Monday 29 February 2016

Shelley Fabares

           


            On Sunday I read Flannery O’Connor’s “The Life You Save May Be Your Own”, about a drifter that married an old woman’s developmentally challenged daughter just so he could get the woman’s car and drive away. O’Connor had a unique descriptive style. The daughter’s eyes were blue as a peacock’s neck.
            I also read O’Connor’s “Everything That Rises Must Converge” which is my favourite of the three stories of hers I’ve come across. A young man rides with his mother on the bus. There is a general bitterness among the White people of his mother’s generation because the busses have been desegregated.

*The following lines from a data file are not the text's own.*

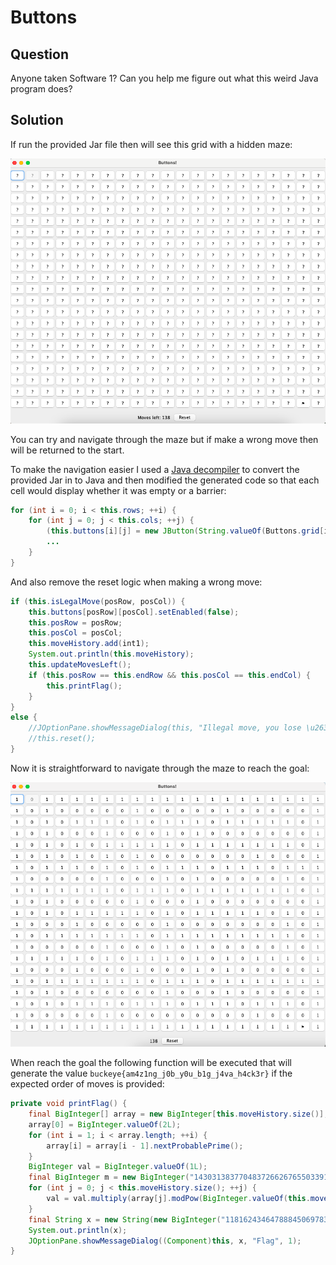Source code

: # Buttons

## Question

Anyone taken Software 1? Can you help me figure out what this weird Java program does?

## Solution

If run the provided Jar file then will see this grid with a hidden maze:

![GitHub Logo](maze.png)

You can try and navigate through the maze but if make a wrong move then will be returned to the start.

To make the navigation easier I used a [Java decompiler](http://www.javadecompilers.com/) to convert the provided Jar in to Java and then modified the generated code so that each cell would display whether it was empty or a barrier:

```java
for (int i = 0; i < this.rows; ++i) {
    for (int j = 0; j < this.cols; ++j) {
        (this.buttons[i][j] = new JButton(String.valueOf(Buttons.grid[i][j]))).addActionListener(this);
        ...
    }
}
```

And also remove the reset logic when making a wrong move:

```java
if (this.isLegalMove(posRow, posCol)) {
    this.buttons[posRow][posCol].setEnabled(false);
    this.posRow = posRow;
    this.posCol = posCol;
    this.moveHistory.add(int1);
    System.out.println(this.moveHistory);
    this.updateMovesLeft();
    if (this.posRow == this.endRow && this.posCol == this.endCol) {
        this.printFlag();
    }
}
else {
    //JOptionPane.showMessageDialog(this, "Illegal move, you lose \u2639", "Illegal move", 0);
    //this.reset();
}
```

Now it is straightforward to navigate through the maze to reach the goal:

![GitHub Logo](maze-solved.png)

When reach the goal the following function will be executed that will generate the value `buckeye{am4z1ng_j0b_y0u_b1g_j4va_h4ck3r}` if the expected order of moves is provided:

```java
private void printFlag() {
    final BigInteger[] array = new BigInteger[this.moveHistory.size()];
    array[0] = BigInteger.valueOf(2L);
    for (int i = 1; i < array.length; ++i) {
        array[i] = array[i - 1].nextProbablePrime();
    }
    BigInteger val = BigInteger.valueOf(1L);
    final BigInteger m = new BigInteger("1430313837704837266267655033918654049072573502772041995300810633148485540425442305963378206448908414865491202671058946396326575688430628383447817933039379");
    for (int j = 0; j < this.moveHistory.size(); ++j) {
        val = val.multiply(array[j].modPow(BigInteger.valueOf(this.moveHistory.get(j)), m)).mod(m);
    }
    final String x = new String(new BigInteger("1181624346478884506978387685027501257422054115549381320819711748725513305918055802813085700551988448885328987653245675378090761255233757606571908411691314").multiply(val).mod(m).toByteArray(), StandardCharsets.UTF_8);
    System.out.println(x);
    JOptionPane.showMessageDialog((Component)this, x, "Flag", 1);
}
```
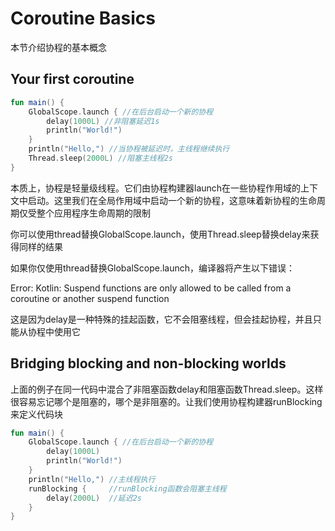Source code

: # Coroutine Basics
本节介绍协程的基本概念

## Your first coroutine

```kotlin
fun main() {
    GlobalScope.launch { //在后台启动一个新的协程
        delay(1000L) //非阻塞延迟1s
        println("World!")
    }
    println("Hello,") //当协程被延迟时，主线程继续执行
    Thread.sleep(2000L) //阻塞主线程2s
}
```

本质上，协程是轻量级线程。它们由协程构建器launch在一些协程作用域的上下文中启动。这里我们在全局作用域中启动一个新的协程，这意味着新协程的生命周期仅受整个应用程序生命周期的限制

你可以使用thread替换GlobalScope.launch，使用Thread.sleep替换delay来获得同样的结果

如果你仅使用thread替换GlobalScope.launch，编译器将产生以下错误：

Error: Kotlin: Suspend functions are only allowed to be called from a coroutine or another suspend function

这是因为delay是一种特殊的挂起函数，它不会阻塞线程，但会挂起协程，并且只能从协程中使用它

## Bridging blocking and non-blocking worlds
上面的例子在同一代码中混合了非阻塞函数delay和阻塞函数Thread.sleep。这样很容易忘记哪个是阻塞的，哪个是非阻塞的。让我们使用协程构建器runBlocking来定义代码块

```kotlin
fun main() { 
    GlobalScope.launch { //在后台启动一个新的协程
        delay(1000L)
        println("World!")
    }
    println("Hello,") //主线程执行
    runBlocking {     //runBlocking函数会阻塞主线程
        delay(2000L)  //延迟2s
    } 
}
```

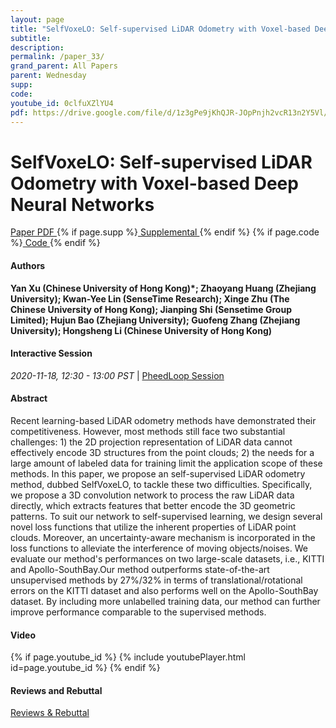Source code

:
 ```yaml
---
layout: page
title: "SelfVoxeLO: Self-supervised LiDAR Odometry with Voxel-based Deep Neural Networks"
subtitle: 
description:
permalink: /paper_33/
grand_parent: All Papers
parent: Wednesday
supp: 
code: 
youtube_id: 0clfuXZlYU4
pdf: https://drive.google.com/file/d/1z3gPe9jKhQJR-JOpPnjh2vcR13n2Y5Vl/view
---
```


# SelfVoxeLO: Self-supervised LiDAR Odometry with Voxel-based Deep Neural Networks

<a href="https://drive.google.com/file/d/1z3gPe9jKhQJR-JOpPnjh2vcR13n2Y5Vl/view" target="_blank" rel="noopener noreferrer" class="btn btn-blue"><i class="fa fa-file-text-o" aria-hidden="true"></i> Paper PDF </a> {% if page.supp %}<a href="" target="_blank" rel="noopener noreferrer" class="btn btn-green"><i class="fa fa-file-text-o" aria-hidden="true"></i> Supplemental </a>{% endif %} {% if page.code %}<a href="" target="_blank" rel="noopener noreferrer" class="btn"><i class="fa fa-github" aria-hidden="true"></i> Code </a>{% endif %} 

#### Authors
**Yan Xu (Chinese University of Hong Kong)*; Zhaoyang Huang (Zhejiang University); Kwan-Yee Lin (SenseTime Research); Xinge Zhu (The Chinese University of Hong Kong); Jianping Shi (Sensetime Group Limited); Hujun Bao (Zhejiang University); Guofeng Zhang (Zhejiang University); Hongsheng Li (Chinese University of Hong Kong)**

#### Interactive Session
<em>2020-11-18, 12:30 - 13:00 PST </em> | <a href="https://pheedloop.com/corl2020/virtual/?page=sessions&section=SESDDQHIIUHNKLW81" target="_blank" rel="noopener noreferrer"> PheedLoop Session <i class="fa fa-external-link" aria-hidden="true"></i> </a> 

#### Abstract
Recent learning-based LiDAR odometry methods have demonstrated their competitiveness. However, most methods still face two substantial challenges: 1) the 2D projection representation of LiDAR data cannot effectively encode 3D structures from the point clouds; 2) the needs for a large amount of labeled data for training limit the application scope of these methods. In this paper, we propose an self-supervised LiDAR odometry method, dubbed SelfVoxeLO, to tackle these two difficulties. Specifically, we propose a 3D convolution network to process the raw LiDAR data directly, which extracts features that better encode the 3D geometric patterns. To suit our network to self-supervised learning, we design several novel loss functions that utilize the inherent properties of LiDAR point clouds. Moreover, an uncertainty-aware mechanism is incorporated in the loss functions to alleviate the interference of moving objects/noises. We evaluate our method's performances on two large-scale datasets, i.e., KITTI and Apollo-SouthBay.Our method outperforms state-of-the-art unsupervised methods by 27%/32% in terms of translational/rotational errors on the KITTI dataset and also performs well on the Apollo-SouthBay dataset. By including more unlabelled training data, our method can further improve performance comparable to the supervised methods. 

#### Video
{% if page.youtube_id %}
{% include youtubePlayer.html id=page.youtube_id %}
{% endif %}

#### Reviews and Rebuttal
<a href="https://drive.google.com/file/d/1pimLcLVxlU_8g-L4_qaTHxK_2_NObm8H/view" target="_blank" rel="noopener noreferrer" class="btn btn-purple"><i class="fa fa-pencil-square-o" aria-hidden="true"></i> Reviews & Rebuttal </a>

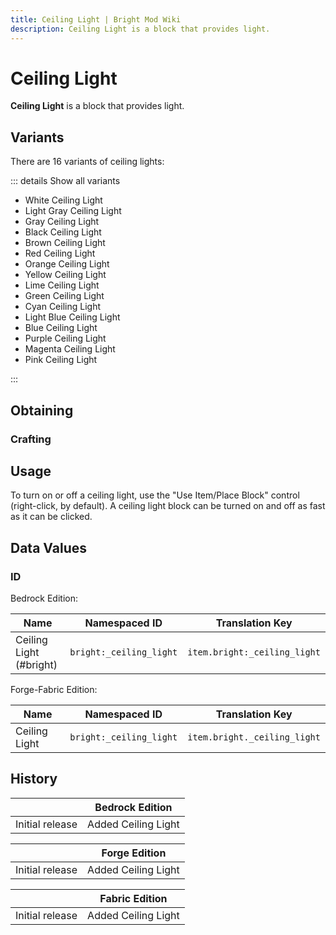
 ```yaml
---
title: Ceiling Light | Bright Mod Wiki
description: Ceiling Light is a block that provides light.
---
```


# Ceiling Light

**Ceiling Light** is a block that provides light.

## Variants

There are 16 variants of ceiling lights:

::: details Show all variants

- White Ceiling Light
- Light Gray Ceiling Light
- Gray Ceiling Light
- Black Ceiling Light
- Brown Ceiling Light
- Red Ceiling Light
- Orange Ceiling Light
- Yellow Ceiling Light
- Lime Ceiling Light
- Green Ceiling Light
- Cyan Ceiling Light
- Light Blue Ceiling Light
- Blue Ceiling Light
- Purple Ceiling Light
- Magenta Ceiling Light
- Pink Ceiling Light

:::

## Obtaining

### Crafting

<ShapedRecipe
a1="black_concrete" b1="black_concrete" c1=""
a2="glowstone_dust" b2="glowstone_dust" c2=""
a3="" b3="" c3=""
output="bright:black_ceiling_light"
:count="1"/>

## Usage

To turn on or off a ceiling light, use the "Use Item/Place Block" control (right-click, by default). A ceiling light block can be turned on and off as fast as it can be clicked.

## Data Values

### ID

Bedrock Edition:

| Name                      | Namespaced ID             | Translation Key                |
| ------------------------- | ------------------------- | ------------------------------ |
| Ceiling Light (#bright) | `bright:_ceiling_light` | `item.bright:_ceiling_light` |

Forge-Fabric Edition:

| Name          | Namespaced ID             | Translation Key                |
| ------------- | ------------------------- | ------------------------------ |
| Ceiling Light | `bright:_ceiling_light` | `item.bright._ceiling_light` |

## History

|                 | Bedrock Edition     |
| --------------- | ------------------- |
| Initial release | Added Ceiling Light |

|                 | Forge Edition       |
| --------------- | ------------------- |
| Initial release | Added Ceiling Light |

|                 | Fabric Edition      |
| --------------- | ------------------- |
| Initial release | Added Ceiling Light |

The young man is a liberal and rejects his mother’s attitude but he is in an awkward position because he lives with and depends upon her. A big Black woman gets on the bus wearing the exact same ridiculous hat that his mother is wearing.
            I re-read, this time aloud, the second essay of Nietzsche’s “A Genealogy of Morals”. The bad conscience has resulted from the turning of our will inward. The only hope for humanity is the Superman.
            In organizing the files in my new external hard drive, I accidentally deleted an entire video folder. It was weird how fast it happened. I was moving things into folders and deleting other things and when a message came up saying there was no room for the long names of the videos in the recycle bin, I ended up clicking “OK” to just deleting it forever, thinking it was something else. I thought that I still had all the files on my main drive, but it turned out that I lost all the Alfred Hitchcock films that I’d archived because I had specifically moved those over on Saturday to make room. I guess I’ll have to download them all over again, though I recall it was a long process.
            I read Donald Barthelme’s take on the Bluebeard fairy tale. He made the character of Bluebeard a lot less horrible and a lot more bizarre.
            I read Douglas Glover’s “Dog Attempts to Drown Man in Saskatoon”. It’s the story of a break-up told in a highly complex, academic and intellectual way. The writing was both impressive and annoying at the same time.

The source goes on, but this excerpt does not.